This drawing of the "Island of Mesha" ( Mountain of Mesha - or Mashu) as Noah called it, is shown just as the ark makes its initial landing approach. The drawing is based entirely on the actual photograph of the mountain as it looks today flood water added. ( see inset ). The ark landed approximately 300 meters from the huge limestone cliff face of what later would be called "The Wall of Heaven" in the famous Akkadian story "The Epic of Gilgamesh."
The twin-peaked mountain where the city of Noah, Naxuan, was constructed after the flood, was called "mountains of Mashu," by Gilgamesh, but "Mesha" by Noah. ( See Genesis 10:30 )

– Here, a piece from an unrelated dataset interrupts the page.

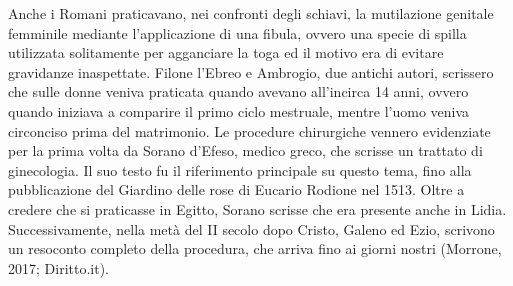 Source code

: Anche i Romani praticavano, nei confronti degli schiavi, la mutilazione genitale femminile mediante l’applicazione di una fibula, ovvero una specie di spilla utilizzata solitamente per agganciare la toga ed il motivo era di evitare gravidanze inaspettate. 
Filone l’Ebreo e Ambrogio, due antichi autori, scrissero che sulle donne veniva praticata quando avevano all’incirca 14 anni, ovvero quando iniziava a comparire il primo ciclo mestruale, mentre l’uomo veniva circonciso prima del matrimonio. 
Le procedure chirurgiche vennero evidenziate per la prima volta da Sorano d’Efeso, medico greco, che scrisse un trattato di ginecologia. Il suo testo fu il riferimento principale su questo tema, fino alla pubblicazione del Giardino delle rose di Eucario Rodione nel 1513. Oltre a credere che si praticasse in Egitto, Sorano scrisse che era presente anche in Lidia. Successivamente, nella metà del II secolo dopo Cristo, Galeno ed Ezio, scrivono un resoconto completo della procedura, che arriva fino ai giorni nostri (Morrone, 2017; Diritto.it).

To this very day the local Kurds call the approaches to these peaks "Mashu-r" meaning "resurrection day" or "doomsday." Mesha (msh) the Shemitic root, means to be "drawn out and saved from water." (see James Strong's Concordance of the Bible ). Moses ( or Moshe also spelled msh), was "drawn out" and saved from the Nile waters, so he bore this name. The placename "Mashu" of Gilgamesh "Mesha" of Genesis, and "Moses" of Genesis, all originally meant the same thing. The present Akkadian understanding of this Shemitic word "Mashu" has been altered in meaning to "twins," but this was merely because of the association with the twin peaks on Mashu mountain itself. Just as the word "gay" has migrated completely in English meaning in only a few decades because of another type of association, the Akkadians altered the meaning because of the story and its telling. Presently Akkadian scholars insist that "Mashu" means "twins," but... "Now you know the rest of the story."
The post-flood city of Noah, Mesha-Naxuan, was not built on a "twin" with all respects to modern Akkadian scholars, but on a mountain that had twin peaks, and here we see the exact location of the ancient long lost city of Mesha-Naxuan, on this very mountain that also holds the ark ruins. Hardly a coincidence.